Data extract:
══════

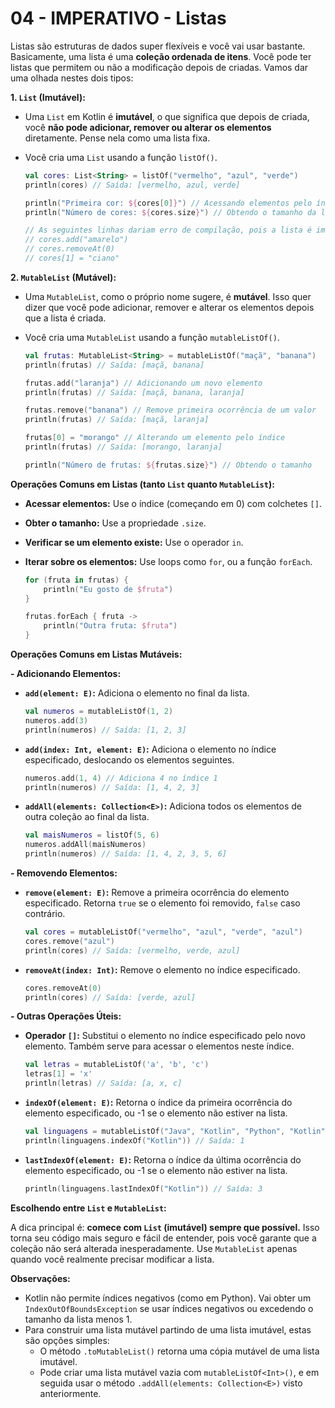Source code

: # 04 - IMPERATIVO - Listas

Listas são estruturas de dados super flexíveis e você vai usar bastante. Basicamente, uma lista é uma **coleção ordenada de itens**. Você pode ter listas que permitem ou não a modificação depois de criadas. Vamos dar uma olhada nestes dois tipos:

**1. `List` (Imutável):**

* Uma `List` em Kotlin é **imutável**, o que significa que depois de criada, você **não pode adicionar, remover ou alterar os elementos** diretamente. Pense nela como uma lista fixa.
* Você cria uma `List` usando a função `listOf()`.

   ```kotlin
   val cores: List<String> = listOf("vermelho", "azul", "verde")
   println(cores) // Saída: [vermelho, azul, verde]

   println("Primeira cor: ${cores[0]}") // Acessando elementos pelo índice (começa em 0)
   println("Número de cores: ${cores.size}") // Obtendo o tamanho da lista

   // As seguintes linhas dariam erro de compilação, pois a lista é imutável:
   // cores.add("amarelo")
   // cores.removeAt(0)
   // cores[1] = "ciano"
   ```

**2. `MutableList` (Mutável):**

* Uma `MutableList`, como o próprio nome sugere, é **mutável**. Isso quer dizer que você pode adicionar, remover e alterar os elementos depois que a lista é criada.
* Você cria uma `MutableList` usando a função `mutableListOf()`.

   ```kotlin
   val frutas: MutableList<String> = mutableListOf("maçã", "banana")
   println(frutas) // Saída: [maçã, banana]

   frutas.add("laranja") // Adicionando um novo elemento
   println(frutas) // Saída: [maçã, banana, laranja]

   frutas.remove("banana") // Remove primeira ocorrência de um valor
   println(frutas) // Saída: [maçã, laranja]

   frutas[0] = "morango" // Alterando um elemento pelo índice
   println(frutas) // Saída: [morango, laranja]

   println("Número de frutas: ${frutas.size}") // Obtendo o tamanho
   ```

**Operações Comuns em Listas (tanto `List` quanto `MutableList`):**

* **Acessar elementos:** Use o índice (começando em 0) com colchetes `[]`.
* **Obter o tamanho:** Use a propriedade `.size`.
* **Verificar se um elemento existe:** Use o operador `in`.
* **Iterar sobre os elementos:** Use loops como `for`, ou a função `forEach`.

   ```kotlin
   for (fruta in frutas) {
       println("Eu gosto de $fruta")
   }

   frutas.forEach { fruta ->
       println("Outra fruta: $fruta")
   }
   ```

**Operações Comuns em Listas Mutáveis:**

**- Adicionando Elementos:**

* **`add(element: E)`:** Adiciona o elemento no final da lista.

    ```kotlin
    val numeros = mutableListOf(1, 2)
    numeros.add(3)
    println(numeros) // Saída: [1, 2, 3]
    ```

* **`add(index: Int, element: E)`:** Adiciona o elemento no índice especificado, deslocando os elementos seguintes.

    ```kotlin
    numeros.add(1, 4) // Adiciona 4 no índice 1
    println(numeros) // Saída: [1, 4, 2, 3]
    ```

* **`addAll(elements: Collection<E>)`:** Adiciona todos os elementos de outra coleção ao final da lista.

    ```kotlin
    val maisNumeros = listOf(5, 6)
    numeros.addAll(maisNumeros)
    println(numeros) // Saída: [1, 4, 2, 3, 5, 6]
    ```

**- Removendo Elementos:**

* **`remove(element: E)`:** Remove a primeira ocorrência do elemento especificado. Retorna `true` se o elemento foi removido, `false` caso contrário.

    ```kotlin
    val cores = mutableListOf("vermelho", "azul", "verde", "azul")
    cores.remove("azul")
    println(cores) // Saída: [vermelho, verde, azul]
    ```

* **`removeAt(index: Int)`:** Remove o elemento no índice especificado.

    ```kotlin
    cores.removeAt(0)
    println(cores) // Saída: [verde, azul]
    ```

**- Outras Operações Úteis:**

* **Operador `[]`:** Substitui o elemento no índice especificado pelo novo elemento. Também serve para acessar o elementos neste índice.

    ```kotlin
    val letras = mutableListOf('a', 'b', 'c')
    letras[1] = 'x'
    println(letras) // Saída: [a, x, c]
    ```

* **`indexOf(element: E)`:** Retorna o índice da primeira ocorrência do elemento especificado, ou -1 se o elemento não estiver na lista.

    ```kotlin
    val linguagens = mutableListOf("Java", "Kotlin", "Python", "Kotlin")
    println(linguagens.indexOf("Kotlin")) // Saída: 1
    ```

* **`lastIndexOf(element: E)`:** Retorna o índice da última ocorrência do elemento especificado, ou -1 se o elemento não estiver na lista.

    ```kotlin
    println(linguagens.lastIndexOf("Kotlin")) // Saída: 3
    ```

**Escolhendo entre `List` e `MutableList`:**

A dica principal é: **comece com `List` (imutável) sempre que possível.** Isso torna seu código mais seguro e fácil de entender, pois você garante que a coleção não será alterada inesperadamente. Use `MutableList` apenas quando você realmente precisar modificar a lista.

**Observações:**
- Kotlin não permite índices negativos (como em Python). Vai obter um `IndexOutOfBoundsException` se usar índices negativos ou excedendo o tamanho da lista menos 1.
- Para construir uma lista mutável partindo de uma lista imutável, estas são opções simples:
   - O método `.toMutableList()` retorna uma cópia mutável de uma lista imutável.
   - Pode criar uma lista mutável vazia com `mutableListOf<Int>()`, e em seguida usar o método `.addAll(elements: Collection<E>)` visto anteriormente.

══════

About this exercise:
The answer must be every line from the records above that contains the word "String", copied in full.

Response:
   val cores: List<String> = listOf("vermelho", "azul", "verde")
   val frutas: MutableList<String> = mutableListOf("maçã", "banana")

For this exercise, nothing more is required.